We seek a candidate with a PhD in population genetics, bioinformatics, molecular biology, or a related field within the past five years who will be responsible for data analysis and writing in the form of scientific manuscripts. A strong background in bioinformatics and experience with RNAseq differential gene expression analysis is required. Previous experience with aquatic organisms is beneficial but not necessary. The post-doc will collaborate with a team of geneticists and experimental biologists at the Alaska Fisheries Science Center who will conduct laboratory experiments. The post-doc is expected to reside at the AFSC in Seattle, WA and may be expected to travel to experimental laboratories in Kodiak, AK and Newport, OR for collaborative work. Anticipated start date of Oct 2021 to Jan 2022.

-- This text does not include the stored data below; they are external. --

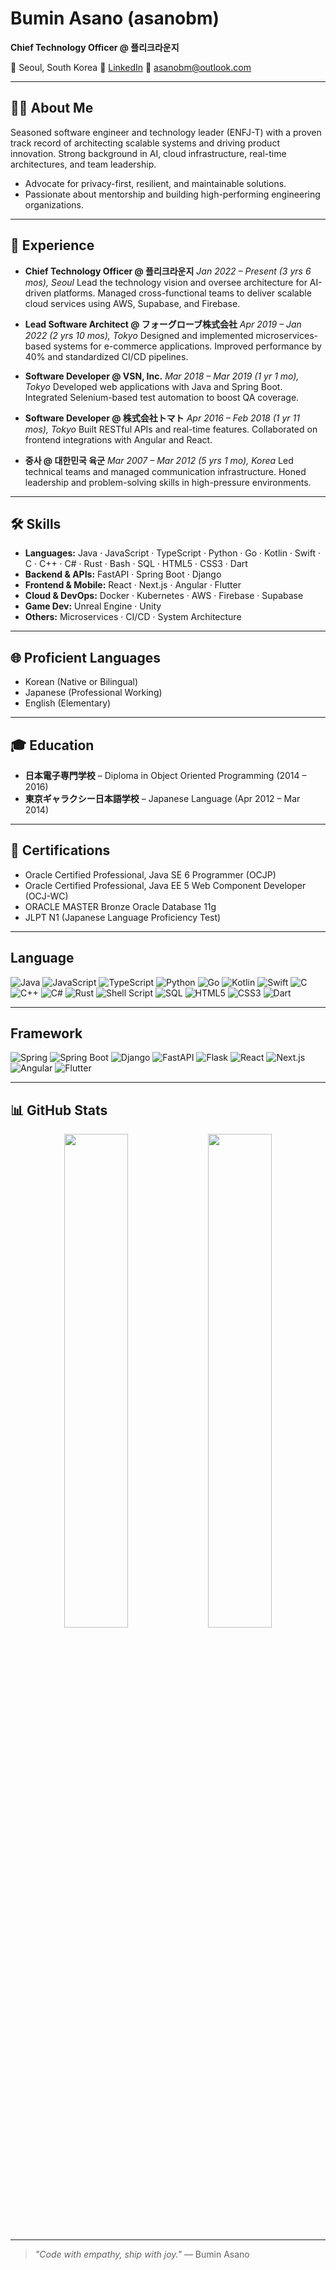 <!-- Bumin Asano – README.md -->

# Bumin Asano (asanobm)

**Chief Technology Officer @ 플리크라운지**

📍 Seoul, South Korea
🔗 [LinkedIn](https://www.linkedin.com/in/bumin-asano/)
📧 [asanobm@outlook.com](mailto:asanobm@outlook.com)

---

## 👨‍💻 About Me

Seasoned software engineer and technology leader (ENFJ-T) with a proven track record of architecting scalable systems and driving product innovation. Strong background in AI, cloud infrastructure, real-time architectures, and team leadership.

* Advocate for privacy-first, resilient, and maintainable solutions.
* Passionate about mentorship and building high-performing engineering organizations.

---

## 💼 Experience

* **Chief Technology Officer @ 플리크라운지**
  *Jan 2022 – Present (3 yrs 6 mos), Seoul*
  Lead the technology vision and oversee architecture for AI-driven platforms. Managed cross-functional teams to deliver scalable cloud services using AWS, Supabase, and Firebase.

* **Lead Software Architect @ フォーグローブ株式会社**
  *Apr 2019 – Jan 2022 (2 yrs 10 mos), Tokyo*
  Designed and implemented microservices-based systems for e-commerce applications. Improved performance by 40% and standardized CI/CD pipelines.

* **Software Developer @ VSN, Inc.**
  *Mar 2018 – Mar 2019 (1 yr 1 mo), Tokyo*
  Developed web applications with Java and Spring Boot. Integrated Selenium-based test automation to boost QA coverage.

* **Software Developer @ 株式会社トマト**
  *Apr 2016 – Feb 2018 (1 yr 11 mos), Tokyo*
  Built RESTful APIs and real-time features. Collaborated on frontend integrations with Angular and React.

* **중사 @ 대한민국 육군**
  *Mar 2007 – Mar 2012 (5 yrs 1 mo), Korea*
  Led technical teams and managed communication infrastructure. Honed leadership and problem-solving skills in high-pressure environments.

---

## 🛠 Skills

* **Languages:** Java · JavaScript · TypeScript · Python · Go · Kotlin · Swift · C · C++ · C# · Rust · Bash · SQL · HTML5 · CSS3 · Dart
* **Backend & APIs:** FastAPI · Spring Boot · Django
* **Frontend & Mobile:** React · Next.js · Angular · Flutter
* **Cloud & DevOps:** Docker · Kubernetes · AWS · Firebase · Supabase
* **Game Dev:** Unreal Engine · Unity
* **Others:** Microservices · CI/CD · System Architecture

---

## 🌐 Proficient Languages

* Korean (Native or Bilingual)
* Japanese (Professional Working)
* English (Elementary)

---

## 🎓 Education

* **日本電子専門学校** – Diploma in Object Oriented Programming (2014 – 2016)
* **東京ギャラクシー日本語学校** – Japanese Language (Apr 2012 – Mar 2014)

---

## 🏅 Certifications

* Oracle Certified Professional, Java SE 6 Programmer (OCJP)
* Oracle Certified Professional, Java EE 5 Web Component Developer (OCJ-WC)
* ORACLE MASTER Bronze Oracle Database 11g
* JLPT N1 (Japanese Language Proficiency Test)

---

## Language

![Java](https://img.shields.io/badge/Java-007396.svg?\&style=for-the-badge\&logo=Java\&logoColor=white)
![JavaScript](https://img.shields.io/badge/JavaScript-F7DF1E.svg?\&style=for-the-badge\&logo=JavaScript\&logoColor=black)
![TypeScript](https://img.shields.io/badge/TypeScript-3178C6.svg?\&style=for-the-badge\&logo=TypeScript\&logoColor=white)
![Python](https://img.shields.io/badge/Python-3776AB.svg?\&style=for-the-badge\&logo=Python\&logoColor=white)
![Go](https://img.shields.io/badge/Go-00ADD8.svg?\&style=for-the-badge\&logo=Go\&logoColor=white)
![Kotlin](https://img.shields.io/badge/Kotlin-0095D5.svg?\&style=for-the-badge\&logo=Kotlin\&logoColor=white)
![Swift](https://img.shields.io/badge/Swift-FA7343.svg?\&style=for-the-badge\&logo=Swift\&logoColor=white)
![C](https://img.shields.io/badge/C-A8B9CC.svg?\&style=for-the-badge\&logo=C\&logoColor=white)
![C++](https://img.shields.io/badge/C++-00599C.svg?\&style=for-the-badge\&logo=C%2B%2B\&logoColor=white)
![C#](https://img.shields.io/badge/C%23-239120.svg?\&style=for-the-badge\&logo=C%20Sharp\&logoColor=white)
![Rust](https://img.shields.io/badge/Rust-000000.svg?\&style=for-the-badge\&logo=Rust\&logoColor=white)
![Shell Script](https://img.shields.io/badge/Shell_Script-121011.svg?\&style=for-the-badge\&logo=GNU%20Bash\&logoColor=white)
![SQL](https://img.shields.io/badge/SQL-4479A1.svg?\&style=for-the-badge\&logo=MySQL\&logoColor=white)
![HTML5](https://img.shields.io/badge/HTML5-E34F26.svg?\&style=for-the-badge\&logo=HTML5\&logoColor=white)
![CSS3](https://img.shields.io/badge/CSS3-1572B6.svg?\&style=for-the-badge\&logo=CSS3\&logoColor=white)
![Dart](https://img.shields.io/badge/Dart-0175C2.svg?\&style=for-the-badge\&logo=Dart\&logoColor=white)

---

## Framework

![Spring](https://img.shields.io/badge/Spring-6DB33F.svg?\&style=for-the-badge\&logo=Spring\&logoColor=white)
![Spring Boot](https://img.shields.io/badge/Spring_Boot-6DB33F.svg?\&style=for-the-badge\&logo=Spring%20Boot\&logoColor=white)
![Django](https://img.shields.io/badge/Django-092E20.svg?\&style=for-the-badge\&logo=Django\&logoColor=white)
![FastAPI](https://img.shields.io/badge/FastAPI-009688.svg?\&style=for-the-badge\&logo=FastAPI\&logoColor=white)
![Flask](https://img.shields.io/badge/Flask-000000.svg?\&style=for-the-badge\&logo=Flask\&logoColor=white)
![React](https://img.shields.io/badge/React-61DAFB.svg?\&style=for-the-badge\&logo=React\&logoColor=black)
![Next.js](https://img.shields.io/badge/Next.js-000000.svg?\&style=for-the-badge\&logo=Next.js\&logoColor=white)
![Angular](https://img.shields.io/badge/Angular-DD0031.svg?\&style=for-the-badge\&logo=Angular\&logoColor=white)
![Flutter](https://img.shields.io/badge/Flutter-02569B.svg?\&style=for-the-badge\&logo=Flutter\&logoColor=white)

---

## 📊 GitHub Stats

<p align="center">
  <img src="https://github-readme-stats.vercel.app/api?username=asanobm&show_icons=true&theme=tokyonight&hide_rank=true" width="45%" />
  <img src="https://streak-stats.demolab.com?user=asanobm&theme=tokyonight&hide_border=true" width="45%" />
</p>

---

> *"Code with empathy, ship with joy."*
> — Bumin Asano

Frommel, A.Y., Hermann, B.T., Michael, K., Lucassen, M., Clemmesen, C., Hanel, R., Reusch, T.B.H. 2020. Differential gene expression patterns related to lipid metabolism in response to ocean acidification in larvae and juveniles of Atlantic cod. Comparative Biochemistry and Physiology A 247:110740.
Hurst, T. P., Copeman, L. A., Haines, S. A., Meredith, S. D., Daniels, K., and Hubbard, K. M. 2019. Elevated CO2 alters behavior, growth, and lipid composition of Pacific cod larvae. Marine Environmental Research, 145: 52-65, doi:https://doi.org/10.1016/j.marenvres.2019.02.004.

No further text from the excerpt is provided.